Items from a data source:
====

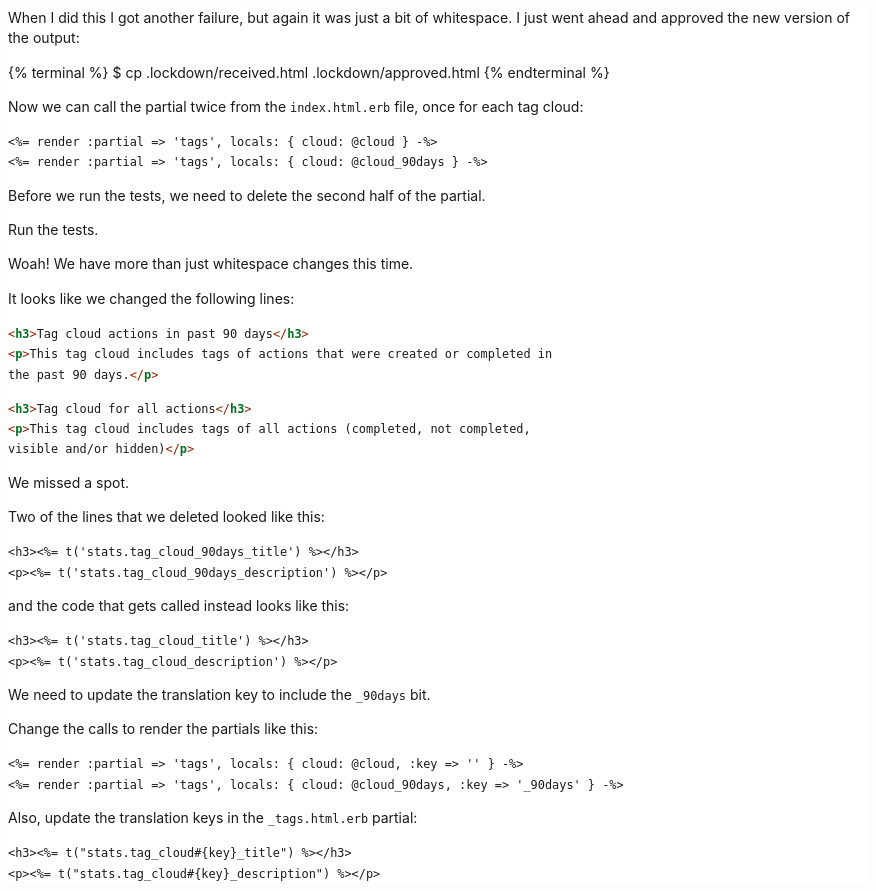 When I did this I got another failure, but again it was just a bit of
whitespace. I just went ahead and approved the new version of the output:

{% terminal %}
$ cp .lockdown/received.html .lockdown/approved.html
{% endterminal %}

Now we can call the partial twice from the `index.html.erb` file, once for each tag cloud:

```erb
<%= render :partial => 'tags', locals: { cloud: @cloud } -%>
<%= render :partial => 'tags', locals: { cloud: @cloud_90days } -%>
```

Before we run the tests, we need to delete the second half of the partial.

Run the tests.

Woah! We have more than just whitespace changes this time.

It looks like we changed the following lines:

```html
<h3>Tag cloud actions in past 90 days</h3>
<p>This tag cloud includes tags of actions that were created or completed in
the past 90 days.</p>
```

```html
<h3>Tag cloud for all actions</h3>
<p>This tag cloud includes tags of all actions (completed, not completed,
visible and/or hidden)</p>
```

We missed a spot.

Two of the lines that we deleted looked like this:

```erb
<h3><%= t('stats.tag_cloud_90days_title') %></h3>
<p><%= t('stats.tag_cloud_90days_description') %></p>
```

and the code that gets called instead looks like this:

```erb
<h3><%= t('stats.tag_cloud_title') %></h3>
<p><%= t('stats.tag_cloud_description') %></p>
```

We need to update the translation key to include the `_90days` bit.

Change the calls to render the partials like this:

```erb
<%= render :partial => 'tags', locals: { cloud: @cloud, :key => '' } -%>
<%= render :partial => 'tags', locals: { cloud: @cloud_90days, :key => '_90days' } -%>
```

Also, update the translation keys in the `_tags.html.erb` partial:

```erb
<h3><%= t("stats.tag_cloud#{key}_title") %></h3>
<p><%= t("stats.tag_cloud#{key}_description") %></p>
```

====

| Your task |
Wherever a line above contains the string "render", copy that line.

| Finished task |
<%= render :partial => 'tags', locals: { cloud: @cloud } -%>
<%= render :partial => 'tags', locals: { cloud: @cloud_90days } -%>
Change the calls to render the partials like this:
<%= render :partial => 'tags', locals: { cloud: @cloud, :key => '' } -%>
<%= render :partial => 'tags', locals: { cloud: @cloud_90days, :key => '_90days' } -%>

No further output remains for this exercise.